Alright, so as most of you probably know by now, I’m a pretty big movie buff. Whenever the Oscar nominees are released, I do my best to pick up the loose pieces. What I mean by that is I make the attempt to dominate my local theater in the month of January/February in order to catch anything I missed throughout the year; hence, Joey Boats’ Belated Movie Reviews.
Anyway, Green Book was one of the films that fell through the cracks for me. When it initially came out, I saw it garnered some pretty good reviews but I never really looked into the subject matter. Then, I heard rumblings that it was “problematic” in some way because obviously anytime someone makes an attempt to unite the racial divide (whether it’s orchestrated correctly or not), Twitter storms in like an army of orcs breaking through the barricades of the Two Towers to impede any positivity.

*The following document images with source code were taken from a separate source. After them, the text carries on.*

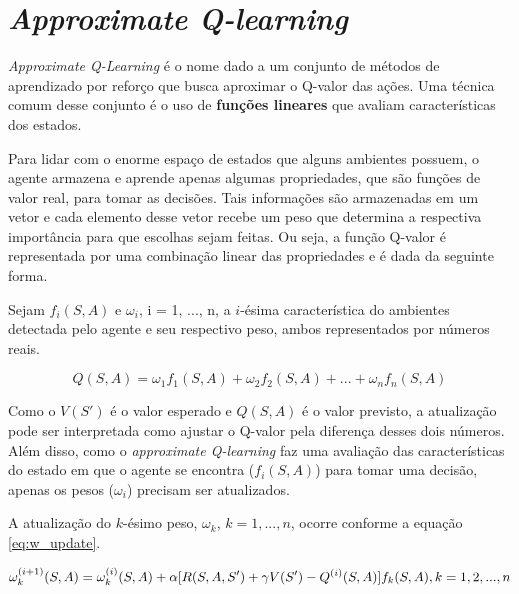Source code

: 
\section{\textit{Approximate Q-learning}}
\label{sec:aql}

\textit{Approximate Q-Learning} é o nome dado a um conjunto de métodos de aprendizado por reforço que busca aproximar o Q-valor das ações.
Uma técnica comum desse conjunto é o uso de \textbf{funções lineares} que avaliam características dos estados.

Para lidar com o enorme espaço de estados que alguns ambientes possuem, o agente armazena e aprende apenas algumas propriedades, que são funções de valor real, para tomar as decisões.
Tais informações são armazenadas em um vetor e cada elemento desse vetor recebe um peso que determina a respectiva importância para que escolhas sejam feitas. Ou seja, a função Q-valor é representada por uma combinação linear das propriedades e é dada da seguinte forma.

Sejam $f_{i}(S,A)$ e $\omega_{i}$, i = 1, ..., n, a $i$-ésima característica do ambientes detectada pelo agente e seu respectivo peso, ambos representados por números reais.

\begin{equation} \label{eq:q_lin_comb}
Q(S,A) = \omega_{1}f_{1}(S,A) + \omega_{2}f_{2}(S,A) + ... + \omega_{n}f_{n}(S,A)
\end{equation}

Como o $V(S')$ é o valor esperado e $Q(S,A)$ é o valor previsto, a atualização pode ser interpretada como ajustar o Q-valor pela diferença desses dois números.
Além disso, como o \textit{approximate Q-learning} faz uma avaliação das características do estado em que o agente se encontra ($f_{i}(S,A)$) para tomar uma decisão, apenas os pesos ($\omega_{i}$) precisam ser atualizados.

A atualização do $k$-ésimo peso, $\omega_{k}$, $k = 1, ..., n$, ocorre conforme a equação \ref{eq:w_update}.

\begin{equation} \label{eq:w_update}
\omega_{k}^{(i+1)}(S,A) = \omega_{k}^{(i)}(S,A) + \alpha[R(S,A,S') + \gamma V(S') - Q^{(i)}(S,A)]f_{k}(S,A), \hfill k = 1, 2, ..., n
\end{equation}

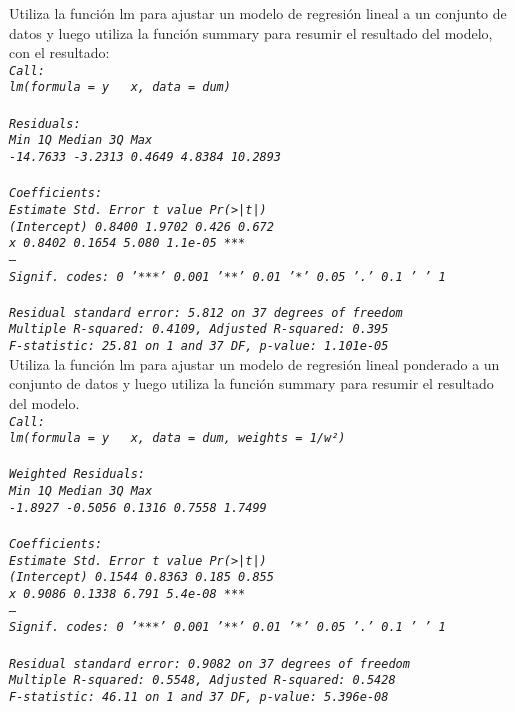 \documentclass[
12pt, 
spanish, 
singlespacing,
headsepline
]{article}
\newcommand{\code}[1]{\textit{\texttt{#1}}}
\begin{document}
Utiliza la función lm para ajustar un modelo de regresión lineal a un conjunto de datos y luego utiliza la función summary para resumir el resultado del modelo, con el resultado:
\\
\code{Call:\\
lm(formula = y ~ x, data = dum)\\
\\
Residuals:\\
     Min       1Q   Median       3Q      Max \\
-14.7633  -3.2313   0.4649   4.8384  10.2893 \\
\\
Coefficients:\\
            Estimate Std. Error t value Pr(>|t|)   \\ 
(Intercept)   0.8400     1.9702   0.426    0.672    \\
x             0.8402     0.1654   5.080  1.1e-05 ***\\
---\\
Signif. codes:  0 '***' 0.001 '**' 0.01 '*' 0.05 '.' 0.1 ' ' 1\\
\\
Residual standard error: 5.812 on 37 degrees of freedom\\
Multiple R-squared:  0.4109,	Adjusted R-squared:  0.395 \\
F-statistic: 25.81 on 1 and 37 DF,  p-value: 1.101e-05}
\\

Utiliza la función lm para ajustar un modelo de regresión lineal ponderado a un conjunto de datos y luego utiliza la función summary para resumir el resultado del modelo.
\\
\code{Call:\\
lm(formula = y ~ x, data = dum, weights = 1/w²)\\
\\
Weighted Residuals:\\
    Min      1Q  Median      3Q     Max \\
-1.8927 -0.5056  0.1316  0.7558  1.7499 \\
\\
Coefficients:\\
            Estimate Std. Error t value Pr(>|t|)    \\
(Intercept)   0.1544     0.8363   0.185    0.855    \\
x             0.9086     0.1338   6.791  5.4e-08 ***\\
---\\
Signif. codes:  0 '***' 0.001 '**' 0.01 '*' 0.05 '.' 0.1 ' ' 1\\
\\
Residual standard error: 0.9082 on 37 degrees of freedom\\
Multiple R-squared:  0.5548,	Adjusted R-squared:  0.5428 \\
F-statistic: 46.11 on 1 and 37 DF,  p-value: 5.396e-08}
\\
\end{document}
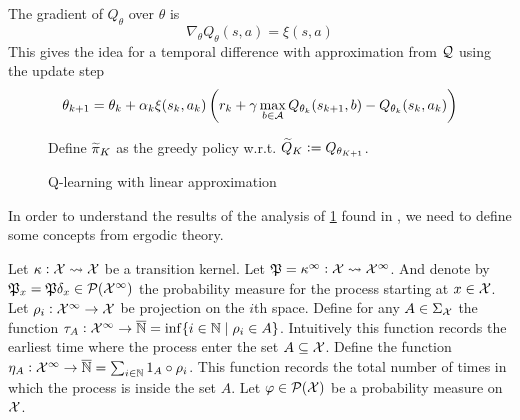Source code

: The gradient of $Q_\theta$ over $\theta$ is
\[ \nabla_\theta Q_\theta(s, a) = \xi(s, a) \]
This gives the idea for a temporal difference with approximation from
$\mathcal{Q}$ using the update step
\[ \theta_{k+1} = \theta_k + \alpha_k \xi(s_k, a_k)
  \left( r_k + \gamma \max_{b \in \mathcal{A}} Q_{\theta_k}(s_{k+1}, b)
- Q_{\theta_k}(s_k, a_k) \right) \]

\begin{figure}[H]
\begin{algorithm}[H] %
  \caption{Q-learning with linear approximation}

  Define $\widetilde{\pi}_K$ as the greedy policy w.r.t.
  $\widetilde{Q}_K \vcentcolon= Q_{\theta_{K+1}}$.

  \label{alg:QLlinear}
\end{algorithm}
\end{figure}

In order to understand the results of the analysis of \cref{alg:QLlinear}
found in ,
we need to define some concepts from ergodic theory.

Let $\kappa : \mathcal{X} \leadsto \mathcal{X}$ be a transition kernel.
Let $\mathfrak{P} = \kappa^\infty : \mathcal{X} \leadsto \mathcal{X}^\infty$.
And denote by
$\mathfrak{P}_x = \mathfrak{P}\delta_x \in \mathcal{P}(\mathcal{X}^\infty)$
the probability measure for the process starting at $x \in \mathcal{X}$.
Let $\rho_i : \mathcal{X}^\infty \to \mathcal{X}$ be projection on the
$i$th space.
Define for any $A \in \Sigma_{\mathcal{X}}$ the function
$\tau_A : \mathcal{X}^\infty \to \overline{\mathbb{N}} = \inf\{ i \in \mathbb{N} \mid \rho_i \in A \}$.
Intuitively this function records the earliest time where the process
enter the set $A \subseteq \mathcal{X}$.
Define the function
$\eta_A : \mathcal{X}^\infty \to \overline{\mathbb{N}} = \sum_{i \in \mathbb{N}} 1_A \circ \rho_i$.
This function records the total number of times in which the process is
inside the set $A$.
Let $\varphi \in \mathcal{P}(\mathcal{X})$ be a probability measure on $\mathcal{X}$.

Normally when I hear about a movie that’s either based or inspired by real events, I try not to do any research. When I walk into a theater to see a movie based on someone/something, all I want to know is the who, what, where, and when. For example, the end of Foxcatcher—a film about multimillionaire Jon Du Pont’s 1986 recruitment of two US olympic wrestlers—put me on my ass, which is something that could never have happened if I administered a cheap Wikipedia search beforehand.
So yeah, all I’ll tell you about Green Book‘s plot is that it follows the story of Tony Vallelonga (Viggo Mortenson), an Italian bouncer from the Bronx who gets enlisted to escort a world-class Black pianist, Don Shirley (Mahershala Ali), on his concert tour throughout the racist south.
First things first, there’s nothing that Hollywood loves more than a loud, unapologetic, tough-talking Italian because, well, it normally works. For every Gotti, there’s a million Godfathers. People love watching fat, overly sensitive paisans sporadically curse, murder, and/or beat the shit out of people. We’re an eclectic bunch I guess…
But yeah, in this situation it works, primarily due to the performances. The dialogue has its moments but the sheer simplicity of the script is what allows Mortenson and Ali to shine. Their dynamic essentially drives the film and I can’t stress that enough. Simply put, if the chemistry between the two leads in a film like this doesn’t work, you might as well send it straight to DVD, especially given what the film addresses…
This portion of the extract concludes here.